Activity:
What you produce should be every line from the data that includes "systemd".

(Data for review Opens)

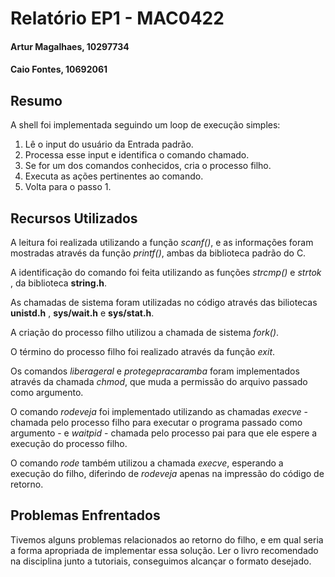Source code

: # Relatório EP1 - MAC0422

#### Artur Magalhaes, 10297734 

#### Caio Fontes, 10692061

## Resumo

A shell foi implementada seguindo um loop de execução simples:

1. Lê o input do usuário da Entrada padrão.
2. Processa esse input e identifica o comando chamado.
3. Se for um dos comandos conhecidos, cria o processo filho.
4. Executa as ações pertinentes ao comando.
5. Volta para o passo 1.

## Recursos Utilizados

A leitura foi realizada utilizando a função *scanf()*, e as informações foram mostradas através da função *printf()*, ambas da biblioteca padrão do C.

A identificação do comando foi feita utilizando as funções *strcmp()* e *strtok* , da biblioteca **string.h**.

As chamadas de sistema foram utilizadas no código através das biliotecas **unistd.h** , **sys/wait.h** e **sys/stat.h**.

A criação do processo filho utilizou a chamada de sistema *fork()*.

O término do processo filho foi realizado através da função *exit*.

Os comandos *liberageral* e *protegepracaramba* foram implementados através da chamada *chmod*, que muda a permissão do arquivo passado como argumento.

O comando *rodeveja* foi implementado utilizando as chamadas *execve* - chamada pelo processo filho para executar o programa passado como argumento - e *waitpid* - chamada pelo processo pai para que ele espere a execução do processo filho.

O comando *rode* também utilizou a chamada *execve*, esperando a execução do filho, diferindo de *rodeveja* apenas na impressão do código de 
retorno.

## Problemas Enfrentados

Tivemos alguns problemas relacionados ao retorno do filho, e em qual seria a forma apropriada de implementar essa solução. Ler o livro
recomendado na disciplina junto a tutoriais, conseguimos alcançar o formato desejado.
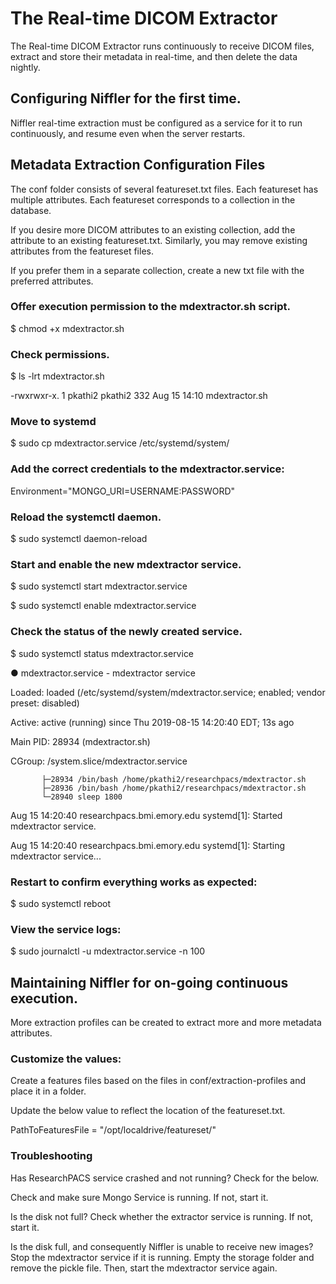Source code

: # The Real-time DICOM Extractor

The Real-time DICOM Extractor runs continuously to receive DICOM files, extract and store their metadata in real-time, and then delete the data nightly.

## Configuring Niffler for the first time.

Niffler real-time extraction must be configured as a service for it to run continuously, and resume even when the server restarts.

## Metadata Extraction Configuration Files

The conf folder consists of several featureset.txt files. Each featureset has multiple attributes. Each featureset corresponds to a collection in the database.

If you desire more DICOM attributes to an existing collection, add the attribute to an existing featureset.txt. Similarly, you may remove existing attributes from the featureset files. 

If you prefer them in a separate collection, create a new txt file with the preferred attributes.



### Offer execution permission to the mdextractor.sh script.

$ chmod +x mdextractor.sh


### Check permissions.

$ ls -lrt mdextractor.sh

-rwxrwxr-x. 1 pkathi2 pkathi2 332 Aug 15 14:10 mdextractor.sh


### Move to systemd

$ sudo cp  mdextractor.service /etc/systemd/system/


### Add the correct credentials to the mdextractor.service:

Environment="MONGO_URI=USERNAME:PASSWORD"


### Reload the systemctl daemon.

$ sudo systemctl daemon-reload

### Start and enable the new mdextractor service.

$ sudo systemctl start mdextractor.service

$ sudo systemctl enable mdextractor.service


### Check the status of the newly created service.

$ sudo systemctl status mdextractor.service

● mdextractor.service - mdextractor service

   Loaded: loaded (/etc/systemd/system/mdextractor.service; enabled; vendor preset: disabled)
   
   Active: active (running) since Thu 2019-08-15 14:20:40 EDT; 13s ago
   
 Main PID: 28934 (mdextractor.sh)
 
   CGroup: /system.slice/mdextractor.service
   
           ├─28934 /bin/bash /home/pkathi2/researchpacs/mdextractor.sh           
           ├─28936 /bin/bash /home/pkathi2/researchpacs/mdextractor.sh    
           └─28940 sleep 1800

Aug 15 14:20:40 researchpacs.bmi.emory.edu systemd[1]: Started mdextractor service.

Aug 15 14:20:40 researchpacs.bmi.emory.edu systemd[1]: Starting mdextractor service...


### Restart to confirm everything works as expected:

$ sudo systemctl reboot


### View the service logs:

$ sudo journalctl -u mdextractor.service -n 100


## Maintaining Niffler for on-going continuous execution.

More extraction profiles can be created to extract more and more metadata attributes.

### Customize the values:

Create a features files based on the files in conf/extraction-profiles and place it in a folder.

Update the below value to reflect the location of the featureset.txt.

PathToFeaturesFile = "/opt/localdrive/featureset/"

### Troubleshooting

Has ResearchPACS service crashed and not running? Check for the below.

Check and make sure Mongo Service is running. If not, start it.

Is the disk not full? Check whether the extractor service is running. If not, start it.

Is the disk full, and consequently Niffler is unable to receive new images? Stop the mdextractor service if it is running. Empty the storage folder and remove the pickle file. Then, start the mdextractor service again.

(Data for review Closes)

Solution to the problem:
### Move to systemd
$ sudo cp  mdextractor.service /etc/systemd/system/
   Loaded: loaded (/etc/systemd/system/mdextractor.service; enabled; vendor preset: disabled)
Aug 15 14:20:40 researchpacs.bmi.emory.edu systemd[1]: Started mdextractor service.
Aug 15 14:20:40 researchpacs.bmi.emory.edu systemd[1]: Starting mdextractor service...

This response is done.